Omit the pictures found among the records and print everything else exactly as it stands.

[[ Material shown, beginning ]]

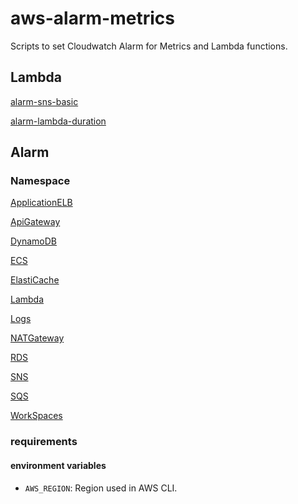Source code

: # aws-alarm-metrics

Scripts to set Cloudwatch Alarm for Metrics and Lambda functions.

## Lambda

[alarm-sns-basic](alarm-sns-basic/README.md)

[alarm-lambda-duration](alarm-lambda-duration/README.md)

## Alarm

### Namespace

[ApplicationELB](alb/README.md)

[ApiGateway](apigateway/README.md)

[DynamoDB](dynamodb/README.md)

[ECS](ecs/README.md)

[ElastiCache](elasticache/README.md)

[Lambda](lambda/README.md)

[Logs](logs/README.md)

[NATGateway](natgateway/README.md)

[RDS](rds/README.md)

[SNS](sns/README.md)

[SQS](sqs/README.md)

[WorkSpaces](workspaces/README.md)

### requirements

#### environment variables

-   `AWS_REGION`: Region used in AWS CLI.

[[ Material shown, end ]]

• **Result of this exercise**
Source code

: # aws-alarm-metrics

Scripts to set Cloudwatch Alarm for Metrics and Lambda functions.

## Lambda

[alarm-sns-basic](alarm-sns-basic/README.md)

[alarm-lambda-duration](alarm-lambda-duration/README.md)

## Alarm

### Namespace

[ApplicationELB](alb/README.md)

[ApiGateway](apigateway/README.md)

[DynamoDB](dynamodb/README.md)

[ECS](ecs/README.md)

[ElastiCache](elasticache/README.md)

[Lambda](lambda/README.md)

[Logs](logs/README.md)

[NATGateway](natgateway/README.md)

[RDS](rds/README.md)

[SNS](sns/README.md)

[SQS](sqs/README.md)

[WorkSpaces](workspaces/README.md)

### requirements

#### environment variables

-   `AWS_REGION`: Region used in AWS CLI.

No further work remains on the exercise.